A 48-year-old woman with a history of hypertension was referred for investigation of repeated chest discomfort for about 1 year. Her symptom was not related to physical effort and the duration of each episode was about several minutes. A resting electrocardiogram (ECG) was normal at the initial presentation. A treadmill exercise test and a 24-hour Holter monitor did not yet disclose any signs of myocardial ischemia. At one early morning during the hospitalization, she complained of severe squeezing retrosternal chest pain. Upon evaluation, the 12-lead ECG revealed 1-3 mm ST-segment elevation in the V2-V6 precordial leads. After intravenous administration of nitroglycerin, the chest pain subsided and the ECG normalized about 15 minutes later. This episode did not result in raised creatine kinase MB and troponin T. And no decreased wall motion was detected by echocardiogram.
Emergency cardiac catheterization was performed and coronary angiography showed almost normal coronary arteries except for a myocardial bridge in the mid-portion of the LAD (Fig. 1). Quantitative angiographic measurement disclosed that the maximal systolic diameter reduction was 51.4% at the level of the myocardial bridge. In addition, there was a persistent diastolic diameter reduction of 38.7% even in late diastole.

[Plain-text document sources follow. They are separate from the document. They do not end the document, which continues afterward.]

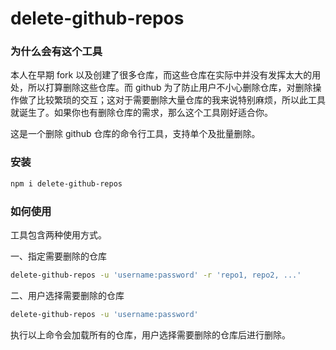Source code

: # delete-github-repos

### 为什么会有这个工具

本人在早期 fork 以及创建了很多仓库，而这些仓库在实际中并没有发挥太大的用处，所以打算删除这些仓库。而 github 为了防止用户不小心删除仓库，对删除操作做了比较繁琐的交互；这对于需要删除大量仓库的我来说特别麻烦，所以此工具就诞生了。如果你也有删除仓库的需求，那么这个工具刚好适合你。

这是一个删除 github 仓库的命令行工具，支持单个及批量删除。

### 安装
```bash
npm i delete-github-repos
```
### 如何使用

工具包含两种使用方式。

一、指定需要删除的仓库
```bash
delete-github-repos -u 'username:password' -r 'repo1, repo2, ...'
```
二、用户选择需要删除的仓库
```bash
delete-github-repos -u 'username:password'
```
执行以上命令会加载所有的仓库，用户选择需要删除的仓库后进行删除。
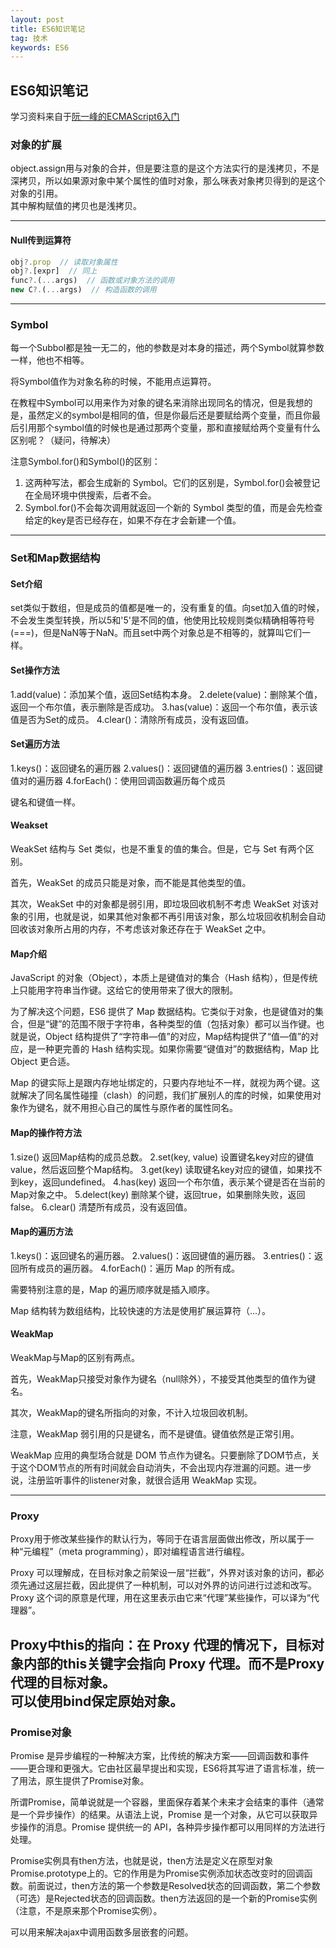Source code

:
 ```yaml
---
layout: post
title: ES6知识笔记
tag: 技术
keywords: ES6
---
```


## ES6知识笔记

学习资料来自于[阮一峰的ECMAScript6入门](http://es6.ruanyifeng.com/)

### 对象的扩展

object.assign用与对象的合并，但是要注意的是这个方法实行的是浅拷贝，不是深拷贝，所以如果源对象中某个属性的值时对象，那么咪表对象拷贝得到的是这个对象的引用。  
其中解构赋值的拷贝也是浅拷贝。



---

#### Null传到运算符

```javascript
obj?.prop  // 读取对象属性
obj?.[expr]  // 同上
func?.(...args)  // 函数或对象方法的调用
new C?.(...args)  // 构造函数的调用
```

---

### Symbol

每一个Subbol都是独一无二的，他的参数是对本身的描述，两个Symbol就算参数一样，他也不相等。

将Symbol值作为对象名称的时候，不能用点运算符。

在教程中Symbol可以用来作为对象的键名来消除出现同名的情况，但是我想的是，虽然定义的symbol是相同的值，但是你最后还是要赋给两个变量，而且你最后引用那个symbol值的时候也是通过那两个变量，那和直接赋给两个变量有什么区别呢？（疑问，待解决）

注意Symbol.for()和Symbol()的区别：
1. 这两种写法，都会生成新的 Symbol。它们的区别是，Symbol.for()会被登记在全局环境中供搜索，后者不会。
2. Symbol.for()不会每次调用就返回一个新的 Symbol 类型的值，而是会先检查给定的key是否已经存在，如果不存在才会新建一个值。
---



### Set和Map数据结构

#### Set介绍

set类似于数组，但是成员的值都是唯一的，没有重复的值。向set加入值的时候，不会发生类型转换，所以5和'5'是不同的值，他使用比较规则类似精确相等符号(===)，但是NaN等于NaN。而且set中两个对象总是不相等的，就算叫它们一样。

#### Set操作方法

1.add(value)：添加某个值，返回Set结构本身。
2.delete(value)：删除某个值，返回一个布尔值，表示删除是否成功。
3.has(value)：返回一个布尔值，表示该值是否为Set的成员。
4.clear()：清除所有成员，没有返回值。

#### Set遍历方法

1.keys()：返回键名的遍历器
2.values()：返回键值的遍历器
3.entries()：返回键值对的遍历器
4.forEach()：使用回调函数遍历每个成员

键名和键值一样。

#### Weakset

WeakSet 结构与 Set 类似，也是不重复的值的集合。但是，它与 Set 有两个区别。

首先，WeakSet 的成员只能是对象，而不能是其他类型的值。

其次，WeakSet 中的对象都是弱引用，即垃圾回收机制不考虑 WeakSet 对该对象的引用，也就是说，如果其他对象都不再引用该对象，那么垃圾回收机制会自动回收该对象所占用的内存，不考虑该对象还存在于 WeakSet 之中。

#### Map介绍

JavaScript 的对象（Object），本质上是键值对的集合（Hash 结构），但是传统上只能用字符串当作键。这给它的使用带来了很大的限制。

为了解决这个问题，ES6 提供了 Map 数据结构。它类似于对象，也是键值对的集合，但是“键”的范围不限于字符串，各种类型的值（包括对象）都可以当作键。也就是说，Object 结构提供了“字符串—值”的对应，Map结构提供了“值—值”的对应，是一种更完善的 Hash 结构实现。如果你需要“键值对”的数据结构，Map 比 Object 更合适。

Map 的键实际上是跟内存地址绑定的，只要内存地址不一样，就视为两个键。这就解决了同名属性碰撞（clash）的问题，我们扩展别人的库的时候，如果使用对象作为键名，就不用担心自己的属性与原作者的属性同名。

#### Map的操作符方法

1.size() 返回Map结构的成员总数。
2.set(key, value) 设置键名key对应的键值value，然后返回整个Map结构。
3.get(key) 读取键名key对应的键值，如果找不到key，返回undefined。
4.has(key) 返回一个布尔值，表示某个键是否在当前的Map对象之中。
5.delect(key) 删除某个键，返回true，如果删除失败，返回false。
6.clear() 清楚所有成员，没有返回值。

#### Map的遍历方法

1.keys()：返回键名的遍历器。
2.values()：返回键值的遍历器。
3.entries()：返回所有成员的遍历器。
4.forEach()：遍历 Map 的所有成。

需要特别注意的是，Map 的遍历顺序就是插入顺序。

Map 结构转为数组结构，比较快速的方法是使用扩展运算符（...）。

#### WeakMap

WeakMap与Map的区别有两点。

首先，WeakMap只接受对象作为键名（null除外），不接受其他类型的值作为键名。

其次，WeakMap的键名所指向的对象，不计入垃圾回收机制。

注意，WeakMap 弱引用的只是键名，而不是键值。键值依然是正常引用。

WeakMap 应用的典型场合就是 DOM 节点作为键名。只要删除了DOM节点，关于这个DOM节点的所有时间就会自动消失，不会出现内存泄漏的问题。进一步说，注册监听事件的listener对象，就很合适用 WeakMap 实现。

---

### Proxy

Proxy用于修改某些操作的默认行为，等同于在语言层面做出修改，所以属于一种“元编程”（meta programming），即对编程语言进行编程。

Proxy 可以理解成，在目标对象之前架设一层“拦截”，外界对该对象的访问，都必须先通过这层拦截，因此提供了一种机制，可以对外界的访问进行过滤和改写。Proxy 这个词的原意是代理，用在这里表示由它来“代理”某些操作，可以译为“代理器”。

Proxy中this的指向：在 Proxy 代理的情况下，目标对象内部的this关键字会指向 Proxy 代理。而不是Proxy代理的目标对象。  
可以使用bind保定原始对象。
---

### Promise对象

Promise 是异步编程的一种解决方案，比传统的解决方案——回调函数和事件——更合理和更强大。它由社区最早提出和实现，ES6将其写进了语言标准，统一了用法，原生提供了Promise对象。

所谓Promise，简单说就是一个容器，里面保存着某个未来才会结束的事件（通常是一个异步操作）的结果。从语法上说，Promise 是一个对象，从它可以获取异步操作的消息。Promise 提供统一的 API，各种异步操作都可以用同样的方法进行处理。

Promise实例具有then方法，也就是说，then方法是定义在原型对象Promise.prototype上的。它的作用是为Promise实例添加状态改变时的回调函数。前面说过，then方法的第一个参数是Resolved状态的回调函数，第二个参数（可选）是Rejected状态的回调函数。then方法返回的是一个新的Promise实例（注意，不是原来那个Promise实例）。

可以用来解决ajax中调用函数多层嵌套的问题。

Subsequently, an intravascular ultrasound study was performed after intracoronary administration of 200 µg nitroglycerin. An intravascular ultrasonic half moon phenomenon, which is highly specific for the existence of myocardial bridging,4 was seen surrounding the bridge segment in the mid-portion of the LAD both in systole and diastole. There was not any atheroma to be visualized throughout the LAD. The cross-sectional area in bridging segment was reduced during systole (4.3 mm2) and this reduction continued into the whole diastole (4.8 mm2). Compared with the adjacent referent segment, the diastolic lumen area of bridging segment could not get back to normal, even smaller than the lumen area of distal reference (8.0 mm2, Fig. 2).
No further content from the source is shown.